Being vulnerable to floods and having been inundated by Tropical Storm Ondoy in 2009, Marikina City was targeted as pilot area for Project NOAH.
“You are all aware Marikina City serves as a catch basin of rainwater coming from San Mateo and Montalban, Rizal and the cities of Antipolo and Quezon. During typhoons and heavy monsoon rains, Marikina river overflows, affecting 10,000 residents,” said Dr. Val Barcinal, head of Marikina City’s disaster and risk reduction management office (DRRMO), in his testimonial during Project NOAH’s (Nationwide Operational Assessment of Hazards) second anniversary press conference.
Barcinal explained that as much as 90 percent of the city could be inundated in case of extreme flooding.
However, Project NOAH has become a saving grace for the city of Marikina, as stated by Barcinal in the presscon.

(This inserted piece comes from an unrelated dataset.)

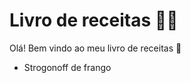 # Livro de receitas :man_cook:
Olá! Bem vindo ao meu livro de receitas :wave:

 - Strogonoff de frango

From 35 casualties when Ondoy hit the country, Marikina City recorded zero deaths when Habagat inundated the most part of Metro Manila in August 2012, a month after Project NOAH was launched.
The city government attributes their improved disaster preparedness efforts to Project NOAH and the Philippine Atmospheric, Geophysical, and Astronomical Services Administration or PAGASA – another agency under the DOST.
“With the use of the Internet, critical, reliable, authoritative, understandable and timely information is conveyed to us in the DRRMO,” Barcinal said. “Project NOAH is our most vital operational tool to monitor and track typhoons.”